The Mini-Marriage

The question has been popped, the ring is on your finger, and now you’re engaged.
Congratulations! You just made the most important decision of your relationship. However, the initial joy and excitement about the engagement will soon fade (though not vanish) and the practicalities of a planning a wedding will take over. During the course of your engagement you’ll have to find new ways to communicate, compromise about family differences, follow a budget, and make dozens of decisions about things big and small. In other words, being engaged is just like being married.

I like to think of it as a mini-marriage

If anyone tells you that planning a wedding is easy, they’re pulling your leg. A day that is so loaded with emotions, traditions, and personalities is bound to present some drama. Just take a look at reality TV–“Bridezilla,” and “Say Yes to the Dress” document the ups and downs (and craziness) of all that’s involved weddings. Besides all the vendors–venue, caterer, band, florist, photographer, videographer, hair and make-up artists–there are all your friends and family that are involved. You might find yourself wondering how a day that is supposed to be just about your and your future-spouse has turned into such a production. When you dreamed about your wedding did you ever think that so many people would have an opinion? Are there ways to avoid having family conflicts turn into relationship problems?

The saying goes that the only way to make sure your wedding truly feel like your day is to elope. That may be true in a purely technical sense, but it’s not a hard and fast rule. Being engaged can very rewarding–a time to really think about and nurture your relationship. And at the end of it is a wonderful day and then your life together. Yes, there are a million logistics and the thoughts and feelings of your spouse and both of your families. But once you accept those things as necessary, your engagement can be a very satisfying experience. Here are five suggestions to help guide you and your fiance through the process as you develop a foundation that will help your marriage remain strong through the years.

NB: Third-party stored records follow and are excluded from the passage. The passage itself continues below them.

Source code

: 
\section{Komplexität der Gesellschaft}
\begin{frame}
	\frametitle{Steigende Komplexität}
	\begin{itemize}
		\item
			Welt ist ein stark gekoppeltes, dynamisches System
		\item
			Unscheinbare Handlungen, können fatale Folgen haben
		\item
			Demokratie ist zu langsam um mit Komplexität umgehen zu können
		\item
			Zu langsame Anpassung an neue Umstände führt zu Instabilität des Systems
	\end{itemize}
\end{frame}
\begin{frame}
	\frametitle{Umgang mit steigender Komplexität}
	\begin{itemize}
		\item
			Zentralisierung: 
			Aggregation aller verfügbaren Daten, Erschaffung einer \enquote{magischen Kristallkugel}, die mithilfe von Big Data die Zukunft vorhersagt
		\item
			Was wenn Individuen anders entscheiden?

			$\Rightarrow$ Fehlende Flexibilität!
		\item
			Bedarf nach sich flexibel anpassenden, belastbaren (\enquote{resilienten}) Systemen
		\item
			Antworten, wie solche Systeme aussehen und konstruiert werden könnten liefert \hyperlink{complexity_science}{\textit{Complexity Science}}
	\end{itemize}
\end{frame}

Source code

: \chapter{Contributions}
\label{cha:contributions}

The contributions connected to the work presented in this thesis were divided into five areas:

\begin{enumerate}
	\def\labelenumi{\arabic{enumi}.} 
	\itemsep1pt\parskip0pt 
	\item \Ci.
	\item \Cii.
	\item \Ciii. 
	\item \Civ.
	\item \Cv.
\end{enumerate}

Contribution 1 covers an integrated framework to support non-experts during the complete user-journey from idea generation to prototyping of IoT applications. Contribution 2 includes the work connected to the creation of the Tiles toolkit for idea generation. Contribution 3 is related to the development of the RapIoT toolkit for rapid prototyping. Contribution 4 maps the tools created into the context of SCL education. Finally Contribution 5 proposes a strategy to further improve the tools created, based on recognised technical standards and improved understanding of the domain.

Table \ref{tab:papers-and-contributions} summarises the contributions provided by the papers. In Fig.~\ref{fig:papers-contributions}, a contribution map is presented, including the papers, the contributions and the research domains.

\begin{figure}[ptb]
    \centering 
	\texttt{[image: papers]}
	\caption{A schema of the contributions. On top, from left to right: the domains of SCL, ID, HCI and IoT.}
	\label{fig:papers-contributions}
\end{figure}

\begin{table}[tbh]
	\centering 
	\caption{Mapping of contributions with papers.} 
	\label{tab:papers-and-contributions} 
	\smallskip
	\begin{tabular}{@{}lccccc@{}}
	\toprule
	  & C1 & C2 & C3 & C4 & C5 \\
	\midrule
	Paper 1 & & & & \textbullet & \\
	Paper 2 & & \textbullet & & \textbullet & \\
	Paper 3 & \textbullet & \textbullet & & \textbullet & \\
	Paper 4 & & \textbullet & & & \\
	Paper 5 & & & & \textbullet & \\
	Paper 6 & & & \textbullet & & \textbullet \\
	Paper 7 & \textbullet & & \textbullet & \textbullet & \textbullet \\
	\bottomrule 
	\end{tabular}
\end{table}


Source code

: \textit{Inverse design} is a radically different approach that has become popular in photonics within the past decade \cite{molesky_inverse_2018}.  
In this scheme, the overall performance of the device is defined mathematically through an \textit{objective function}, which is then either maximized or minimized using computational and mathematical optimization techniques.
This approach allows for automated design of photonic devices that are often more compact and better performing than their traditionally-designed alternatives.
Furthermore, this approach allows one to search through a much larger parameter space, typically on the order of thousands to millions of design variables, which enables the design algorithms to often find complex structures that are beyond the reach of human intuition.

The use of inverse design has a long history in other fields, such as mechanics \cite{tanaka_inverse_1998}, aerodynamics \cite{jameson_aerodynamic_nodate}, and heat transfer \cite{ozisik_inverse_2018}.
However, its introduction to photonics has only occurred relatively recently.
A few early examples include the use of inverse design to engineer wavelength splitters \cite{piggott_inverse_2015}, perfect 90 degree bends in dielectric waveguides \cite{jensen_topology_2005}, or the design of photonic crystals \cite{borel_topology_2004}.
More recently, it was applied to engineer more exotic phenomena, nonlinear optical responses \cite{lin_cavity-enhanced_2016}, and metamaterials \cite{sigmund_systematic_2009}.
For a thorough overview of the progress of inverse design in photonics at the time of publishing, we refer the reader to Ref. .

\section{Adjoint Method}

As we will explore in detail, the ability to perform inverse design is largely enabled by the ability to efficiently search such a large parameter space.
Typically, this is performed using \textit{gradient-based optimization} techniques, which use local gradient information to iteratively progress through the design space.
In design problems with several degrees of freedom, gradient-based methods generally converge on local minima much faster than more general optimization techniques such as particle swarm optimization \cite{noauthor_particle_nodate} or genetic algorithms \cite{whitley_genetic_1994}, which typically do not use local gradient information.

It is no longer “me” but “we”

Becoming engaged solidifies your commitment to your partner and that means looking out
not only for the needs of you and your spouse, but also the needs of your relationship. The
decisions in your life now directly impact another person and their input needs to be part of your thinking.  Think of your relationship as a three-legged stool. Two of the three legs are represented by the two
individuals in the relationship and the third leg is the relationship itself. The stool cannot sustain
any significant weight if either of the legs is weak or shaky. Both you and your partner generate
the energy and passion to keep the relationship fresh and vibrant while also providing rules and
expectations for how the relationship is to function.

Discuss your expectations of the engagement and the marriage

Unrealistic and unmet expectations often lead to resentment and conflict in a marriage. The
engagement is a good time to communicate to each other your expectations of how the
relationship should work. Take responsibility for the roles and responsibilities you commit to in
the relationship. It’s important, though, to be willing to compromise and be flexible.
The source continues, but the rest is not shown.